Protoneutron Star Convection Simulated with a New General Relativistic Boltzmann Neutrino Radiation-Hydrodynamics Code

TL;DR

This study uses a new general relativistic Boltzmann neutrino radiation-hydrodynamics code to simulate convection in a protoneutron star, revealing sustained convection, increased neutrino emissions, and potential fast flavor conversions.

Contribution

It introduces a novel simulation code and provides the first 2D analysis of PNS convection with detailed neutrino transport and flavor conversion insights.

Findings

Convection is initiated and sustained in the 2D PNS simulation.

Convection enhances neutrino luminosities and energies.

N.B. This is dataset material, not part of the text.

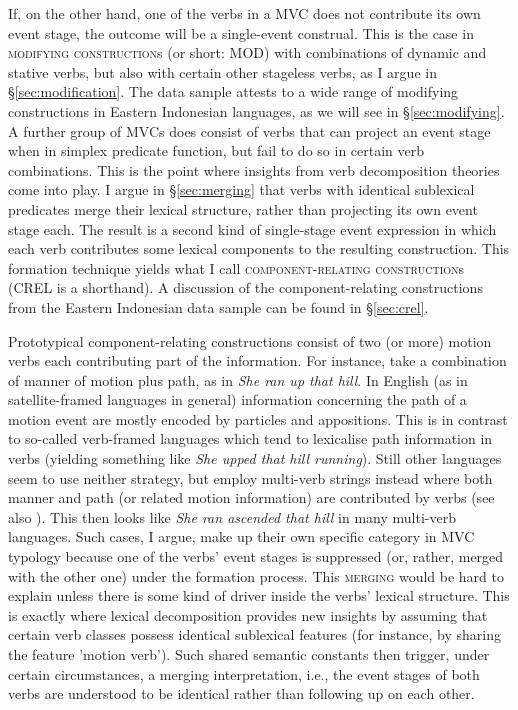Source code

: If, on the other hand, one of the verbs in a MVC does not contribute its own event stage, the outcome will be a single-event construal. This is the case in \textsc{modifying construction}s (or short: MOD) with combinations of dynamic and stative verbs, but also with certain other stageless verbs, as I argue in §\ref{sec:modification}. The data sample attests to a wide range of modifying constructions in Eastern Indonesian languages, as we will see in §\ref{sec:modifying}. A further group of MVCs does consist of verbs that can project an event stage when in simplex predicate function, but fail to do so in certain verb combinations. This is the point where insights from verb decomposition theories come into play. I argue in §\ref{sec:merging} that verbs with identical sublexical predicates merge their lexical structure, rather than projecting its own event stage each. The result is a second kind of single-stage event expression in which each verb contributes some lexical components to the resulting construction. This formation technique yields what I call \textsc{component-relating construction}s (CREL is a shorthand). A discussion of the component-relating constructions from the Eastern Indonesian data sample can be found in §\ref{sec:crel}.

Prototypical component-relating constructions consist of two (or more) motion verbs each contributing part of the information. For instance, take a combination of manner of motion plus path, as in \textit{She ran up that hill}. In English (as in satellite-framed languages in general) information concerning the path of a motion event are mostly encoded by particles and appositions. This is in contrast to so-called verb-framed languages which tend to lexicalise path information in verbs (yielding something like \textit{She upped that hill running}). Still other languages seem to use neither strategy, but employ multi-verb strings instead where both manner and path (or related motion information) are contributed by verbs (see also \citealt{Ameka2013}). This then looks like \textit{She ran ascended that hill} in many multi-verb languages. Such cases, I argue, make up their own specific category in MVC typology because one of the verbs' event stages is suppressed (or, rather, merged with the other one) under the formation process. This \textsc{merging} would be hard to explain unless there is some kind of driver inside the verbs' lexical structure. This is exactly where lexical decomposition provides new insights by assuming that certain verb classes possess identical sublexical features (for instance, by sharing the feature 'motion verb'). Such shared semantic constants then trigger, under certain circumstances, a merging interpretation, i.e., the event stages of both verbs are understood to be identical rather than following up on each other.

Fast flavor conversion is likely in low $Y_e$ regions with high growth rates.

Abstract

We investigate the protoneutron star (PNS) convection using our newly developed general relativistic Boltzmann neutrino radiation-hydrodynamics code. This is a pilot study for more comprehensive investigations later. As such, we take a snapshot of a PNS at 2.3 seconds after bounce from a 1D PNS cooling calculation and run our simulation for $\sim160\,\mathrm{ms}$ in 2D under axisymmetry. The original PNS cooling calculation neglected convection entirely and the initial condition is linearly unstable to convection. We find in our 2D simulation that convection is instigated there indeed and expands inward after being full-fledged. The convection is then settled to a quasi-steady state in $\sim100\,\mathrm{ms}$, being sustained by the negative $Y_e$ gradient, which is in turn maintained by neutrino emissions. It enhances the luminosities and mean energies of all species of neutrinos compared to 1D. Taking advantage of the Boltzmann solver, we analyze the possible occurrence of the neutrino fast flavor conversion (FFC). We found that FFC is likely to occur in the regions, where $Y_e$ is lower, and that the growth rate can be as high as $\sim 10^{-1}\,{\mathrm{cm}^{-1}}$.